The day we had all been hanging out for had finally we arrived, it was time to fly to Antarctica! The night before I had been too excited to sleep. I lay in my bed going through what I needed to do in the morning, wondering if I had managed to squeeze everything I needed for the next 5 months in to my two bags. When my 5am alarm went off I felt like I had barely slept, but I was glad to get up and start the processes of putting on all my extreme weather clothing. At 5.45am we left the hotel we had been staying in for the last few weeks and headed towards our Christchurch office for a 6am check-in. Our journey had begun. Packed in the van with our multiple layers on, we excitedly chatted about our rough sleep and how much we thought we were over our baggage allowance, a measly 11.34kg for checked in and 10kg for carry on (we had bags to follow a few weeks later). Once at our office we loaded ourselves up with our bags and headed in to the US Antarctic program passanger terminal. By this time, we had been in our extreme weather kit for a good half hour and had started to cook from the inside out. So as soon as we had checked in, like most others, I stripped down to my overalls and ditch my extreme weather jacket in the departure lounge which was rapidly becoming a sea of orange and red jackets, the colours of the American and Kiwi kits. Before too long, we were heading through security and onto the bus to be taken over the road to the airport where our plane awaited us.
Our aircraft was to be an Australian military passenger plane meaning we had windows!! As I understand it, this is a rare luxury. Most often, you will be with the cargo in the back of a Hercules or something similar. We felt very lucky to have the opportunity to actually see the continent from the air as we approached. At first, we were loaded into the back half of the plane for take-off but as soon as the seat belt sign was off we free to move around.

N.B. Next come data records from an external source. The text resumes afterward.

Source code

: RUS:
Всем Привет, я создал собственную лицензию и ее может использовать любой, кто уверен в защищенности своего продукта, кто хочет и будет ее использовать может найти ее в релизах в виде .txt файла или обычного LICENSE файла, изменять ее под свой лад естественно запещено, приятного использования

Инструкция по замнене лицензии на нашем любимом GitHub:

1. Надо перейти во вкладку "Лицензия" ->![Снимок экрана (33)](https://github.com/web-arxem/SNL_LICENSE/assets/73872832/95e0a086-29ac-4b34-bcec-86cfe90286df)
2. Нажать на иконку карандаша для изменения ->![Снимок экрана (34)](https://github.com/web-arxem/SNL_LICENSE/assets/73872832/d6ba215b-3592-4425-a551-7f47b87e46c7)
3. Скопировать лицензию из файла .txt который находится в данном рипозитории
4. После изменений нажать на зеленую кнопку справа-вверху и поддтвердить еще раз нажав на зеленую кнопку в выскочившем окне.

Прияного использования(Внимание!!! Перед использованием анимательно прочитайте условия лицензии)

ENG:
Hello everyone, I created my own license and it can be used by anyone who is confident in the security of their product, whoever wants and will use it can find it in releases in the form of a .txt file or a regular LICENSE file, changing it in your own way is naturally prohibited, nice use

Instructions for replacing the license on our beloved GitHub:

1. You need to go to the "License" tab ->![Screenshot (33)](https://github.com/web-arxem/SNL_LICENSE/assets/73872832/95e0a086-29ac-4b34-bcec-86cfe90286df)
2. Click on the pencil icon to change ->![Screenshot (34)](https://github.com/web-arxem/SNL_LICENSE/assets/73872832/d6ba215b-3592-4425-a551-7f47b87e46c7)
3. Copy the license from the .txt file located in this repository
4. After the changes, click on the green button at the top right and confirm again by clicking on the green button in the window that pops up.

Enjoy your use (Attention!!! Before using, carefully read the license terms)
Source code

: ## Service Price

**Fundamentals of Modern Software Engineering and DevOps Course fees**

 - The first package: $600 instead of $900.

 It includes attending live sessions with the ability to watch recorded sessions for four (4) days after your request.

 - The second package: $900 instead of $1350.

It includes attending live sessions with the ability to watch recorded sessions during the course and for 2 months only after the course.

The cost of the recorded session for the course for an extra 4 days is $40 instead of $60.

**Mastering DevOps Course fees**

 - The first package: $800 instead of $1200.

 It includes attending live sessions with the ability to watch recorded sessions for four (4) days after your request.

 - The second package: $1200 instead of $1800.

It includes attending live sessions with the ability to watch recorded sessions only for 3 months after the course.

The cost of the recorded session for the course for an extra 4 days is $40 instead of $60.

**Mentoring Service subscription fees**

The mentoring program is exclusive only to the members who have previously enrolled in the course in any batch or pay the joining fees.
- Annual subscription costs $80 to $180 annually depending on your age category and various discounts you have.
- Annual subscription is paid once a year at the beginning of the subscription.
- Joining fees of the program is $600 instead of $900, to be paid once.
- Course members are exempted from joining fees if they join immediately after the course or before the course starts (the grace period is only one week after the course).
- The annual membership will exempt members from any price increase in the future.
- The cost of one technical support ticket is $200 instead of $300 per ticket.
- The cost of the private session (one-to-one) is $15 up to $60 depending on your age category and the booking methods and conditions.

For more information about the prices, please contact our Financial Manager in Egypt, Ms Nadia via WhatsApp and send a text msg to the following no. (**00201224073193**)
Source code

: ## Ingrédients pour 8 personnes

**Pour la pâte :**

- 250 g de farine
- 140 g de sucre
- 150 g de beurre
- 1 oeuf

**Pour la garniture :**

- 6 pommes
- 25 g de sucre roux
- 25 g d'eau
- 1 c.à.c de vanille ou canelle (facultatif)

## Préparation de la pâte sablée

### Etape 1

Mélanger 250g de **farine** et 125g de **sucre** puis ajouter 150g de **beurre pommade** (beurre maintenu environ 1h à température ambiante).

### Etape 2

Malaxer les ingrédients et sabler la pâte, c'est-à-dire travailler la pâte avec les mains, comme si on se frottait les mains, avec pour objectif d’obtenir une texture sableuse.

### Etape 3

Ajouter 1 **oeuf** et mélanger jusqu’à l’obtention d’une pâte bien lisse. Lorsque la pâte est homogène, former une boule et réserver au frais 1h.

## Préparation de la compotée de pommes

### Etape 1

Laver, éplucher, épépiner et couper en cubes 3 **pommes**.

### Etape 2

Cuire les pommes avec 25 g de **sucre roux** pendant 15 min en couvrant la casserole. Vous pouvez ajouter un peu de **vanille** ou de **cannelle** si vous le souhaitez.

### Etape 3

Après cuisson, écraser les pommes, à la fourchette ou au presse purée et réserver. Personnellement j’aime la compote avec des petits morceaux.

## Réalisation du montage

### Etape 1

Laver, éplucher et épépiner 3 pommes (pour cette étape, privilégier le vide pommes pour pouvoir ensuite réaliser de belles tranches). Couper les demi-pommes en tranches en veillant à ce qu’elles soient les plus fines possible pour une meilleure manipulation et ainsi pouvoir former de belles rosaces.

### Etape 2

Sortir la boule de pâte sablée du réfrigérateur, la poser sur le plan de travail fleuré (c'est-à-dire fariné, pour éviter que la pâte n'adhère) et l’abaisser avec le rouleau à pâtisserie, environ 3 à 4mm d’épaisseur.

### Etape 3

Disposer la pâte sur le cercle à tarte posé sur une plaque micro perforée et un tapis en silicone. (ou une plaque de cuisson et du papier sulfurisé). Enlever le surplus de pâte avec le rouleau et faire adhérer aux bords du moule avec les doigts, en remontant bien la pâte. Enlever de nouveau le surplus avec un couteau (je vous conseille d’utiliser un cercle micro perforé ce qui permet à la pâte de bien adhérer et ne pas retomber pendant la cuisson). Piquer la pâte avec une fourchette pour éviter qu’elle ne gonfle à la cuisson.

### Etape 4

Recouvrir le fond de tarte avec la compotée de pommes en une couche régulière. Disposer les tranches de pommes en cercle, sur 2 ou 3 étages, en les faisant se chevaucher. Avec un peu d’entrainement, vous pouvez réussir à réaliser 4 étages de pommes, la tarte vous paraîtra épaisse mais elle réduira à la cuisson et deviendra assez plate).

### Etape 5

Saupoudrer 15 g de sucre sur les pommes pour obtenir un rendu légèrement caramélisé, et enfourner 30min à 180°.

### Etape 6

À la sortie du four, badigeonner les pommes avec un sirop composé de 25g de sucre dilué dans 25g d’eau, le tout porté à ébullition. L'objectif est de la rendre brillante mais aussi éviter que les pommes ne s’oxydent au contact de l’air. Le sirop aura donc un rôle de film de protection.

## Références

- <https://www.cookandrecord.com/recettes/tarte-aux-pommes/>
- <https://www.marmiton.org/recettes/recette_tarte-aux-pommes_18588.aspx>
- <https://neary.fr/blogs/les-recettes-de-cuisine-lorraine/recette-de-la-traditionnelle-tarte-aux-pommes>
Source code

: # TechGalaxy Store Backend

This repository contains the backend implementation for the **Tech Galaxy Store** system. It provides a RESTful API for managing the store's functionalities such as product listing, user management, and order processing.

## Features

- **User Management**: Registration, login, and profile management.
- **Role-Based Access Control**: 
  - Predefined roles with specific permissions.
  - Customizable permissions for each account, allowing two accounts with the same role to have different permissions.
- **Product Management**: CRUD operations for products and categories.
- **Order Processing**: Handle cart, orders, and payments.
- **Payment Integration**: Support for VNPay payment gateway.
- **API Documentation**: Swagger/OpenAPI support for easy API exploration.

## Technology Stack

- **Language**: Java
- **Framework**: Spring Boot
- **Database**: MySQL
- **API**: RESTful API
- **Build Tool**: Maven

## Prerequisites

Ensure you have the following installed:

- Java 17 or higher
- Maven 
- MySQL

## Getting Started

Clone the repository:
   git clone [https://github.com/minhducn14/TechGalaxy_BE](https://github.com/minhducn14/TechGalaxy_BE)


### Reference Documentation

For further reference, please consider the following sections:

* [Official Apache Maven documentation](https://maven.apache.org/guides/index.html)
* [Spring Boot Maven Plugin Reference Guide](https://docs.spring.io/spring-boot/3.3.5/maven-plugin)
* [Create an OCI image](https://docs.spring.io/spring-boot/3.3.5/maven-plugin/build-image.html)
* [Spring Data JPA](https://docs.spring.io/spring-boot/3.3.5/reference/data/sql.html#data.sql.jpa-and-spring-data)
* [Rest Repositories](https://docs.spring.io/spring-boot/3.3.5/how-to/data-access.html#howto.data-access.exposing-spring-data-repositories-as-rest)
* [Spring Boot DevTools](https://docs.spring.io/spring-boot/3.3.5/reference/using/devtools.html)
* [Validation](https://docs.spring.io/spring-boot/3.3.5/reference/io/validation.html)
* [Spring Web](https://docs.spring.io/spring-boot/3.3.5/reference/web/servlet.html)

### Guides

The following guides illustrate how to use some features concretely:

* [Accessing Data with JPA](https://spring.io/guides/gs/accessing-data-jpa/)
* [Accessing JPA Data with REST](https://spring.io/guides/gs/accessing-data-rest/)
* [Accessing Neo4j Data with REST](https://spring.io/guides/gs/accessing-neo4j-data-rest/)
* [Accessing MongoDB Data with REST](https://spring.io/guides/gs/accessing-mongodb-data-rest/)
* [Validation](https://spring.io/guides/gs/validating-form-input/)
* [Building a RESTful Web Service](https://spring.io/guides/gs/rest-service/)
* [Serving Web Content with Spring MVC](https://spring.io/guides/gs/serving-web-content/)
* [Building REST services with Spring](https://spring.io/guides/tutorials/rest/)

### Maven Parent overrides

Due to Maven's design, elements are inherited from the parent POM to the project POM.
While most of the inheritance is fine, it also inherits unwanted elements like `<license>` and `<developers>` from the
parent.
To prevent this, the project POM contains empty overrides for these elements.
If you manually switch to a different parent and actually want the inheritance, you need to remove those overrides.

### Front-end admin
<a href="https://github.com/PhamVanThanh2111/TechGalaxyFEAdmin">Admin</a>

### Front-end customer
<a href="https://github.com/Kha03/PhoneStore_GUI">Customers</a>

Although the plane was just below maximum load capacity, it was only about half full with people. There was a section where the seats had been taken out so we could just mingle and lie on the floor. The cock pit was also open to go look in and chat to the pilots. Many of us used the first half of the flight, while we were over the ocean, to catch up on sleep we had missed out on from the night before.

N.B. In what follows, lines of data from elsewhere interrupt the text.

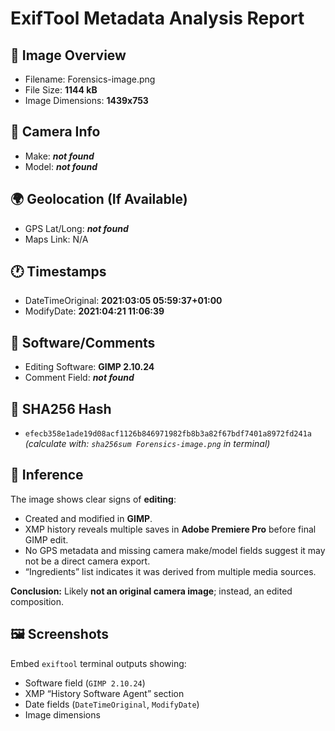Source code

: # ExifTool Metadata Analysis Report

## 🔎 Image Overview
- Filename: Forensics-image.png  
- File Size: **1144 kB**  
- Image Dimensions: **1439x753**

## 📸 Camera Info
- Make: **_not found_**  
- Model: **_not found_**

## 🌍 Geolocation (If Available)
- GPS Lat/Long: **_not found_**  
- Maps Link: N/A

## 🕐 Timestamps
- DateTimeOriginal: **2021:03:05 05:59:37+01:00**  
- ModifyDate: **2021:04:21 11:06:39**

## 📝 Software/Comments
- Editing Software: **GIMP 2.10.24**  
- Comment Field: **_not found_**

## 🔐 SHA256 Hash
- `efecb358e1ade19d08acf1126b846971982fb8b3a82f67bdf7401a8972fd241a `  
  _(calculate with: `sha256sum Forensics-image.png` in terminal)_

## 🧠 Inference
The image shows clear signs of **editing**:
- Created and modified in **GIMP**.
- XMP history reveals multiple saves in **Adobe Premiere Pro** before final GIMP edit.
- No GPS metadata and missing camera make/model fields suggest it may not be a direct camera export.
- “Ingredients” list indicates it was derived from multiple media sources.

**Conclusion:** Likely **not an original camera image**; instead, an edited composition.

## 🖼️ Screenshots
Embed `exiftool` terminal outputs showing:
- Software field (`GIMP 2.10.24`)
- XMP “History Software Agent” section
- Date fields (`DateTimeOriginal`, `ModifyDate`)
- Image dimensions
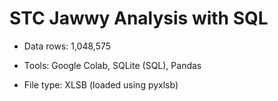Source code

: # STC Jawwy Analysis with SQL

* Data rows: 1,048,575

* Tools: Google Colab, SQLite (SQL), Pandas

* File type: XLSB (loaded using pyxlsb)

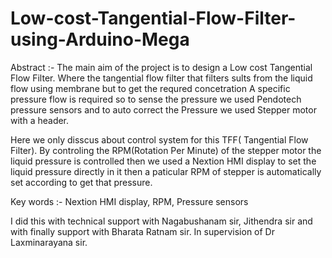 # Low-cost-Tangential-Flow-Filter-using-Arduino-Mega

Abstract :-
The main aim of the project is to design a Low cost Tangential Flow Filter. Where the tangential flow filter that filters sults from the liquid flow using membrane but to get the requred concetration A specific pressure flow is required so to sense the pressure we used Pendotech pressure sensors and to auto correct the Pressure we used Stepper motor with a header.

Here we only disscus about control system for this TFF( Tangential Flow Filter). By controling the RPM(Rotation Per Minute) of the stepper motor the liquid pressure is  controlled then  we used a Nextion HMI display to set the liquid pressure directly in it then a paticular RPM  of stepper is automatically set according to get that pressure.

Key words :- Nextion HMI display, RPM, Pressure sensors

I did this with technical support with Nagabushanam sir, Jithendra sir and with finally support with Bharata Ratnam sir. 
In supervision of Dr Laxminarayana sir.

Roughly three hours in to our flight the sea ice began to appear and excitement began to rise, we were getting close. Then we hit the main content. The day was perfect, there was little cloud giving us amazing views, we really couldn’t have asked for better. For most of the next hour or so we were glued to the windows, taking in the breath-taking scenery and trying to come to terms with the fact that for the next five months, this was the place we are going to call home. It is so incredibly beautiful. Where ever you looked it was white with peaks jarring out. Absolutely stunning. As we neared the airfield the pilots made us aware that it was around -40 degrees Celsius outside and time to get our extreme weather kit back on and prepare for landing. I probably put my jacket on a little too early and by the time we touched down and took our first steps on the ice, I was pretty hot, took me back to our fire suits from training. My first impression of -40 was ‘oh this isn’t so bad’ the heat I had built up inside the plane kept me warm for the next ten minutes while we took photos and loaded into the awaiting trucks. Base was about a 40-minute drive away. With about six of us packed into the back of each land rover we started the journey towards base. Unfortunately, before long the windows had iced up and so we sat in our frozen box with no views or real idea where we were heading.
The rest of the day was spent doing a tour around Scott Base. It’s larger than I had imagined. At first it seemed like a bit of a maze but after doing a few labs and becoming familiar with the names of the buildings I seem to have gotten the hang of the place. After what seemed like a very long day, we settled into our rooms and unwound before our first day of work begun the next day. We were finally here.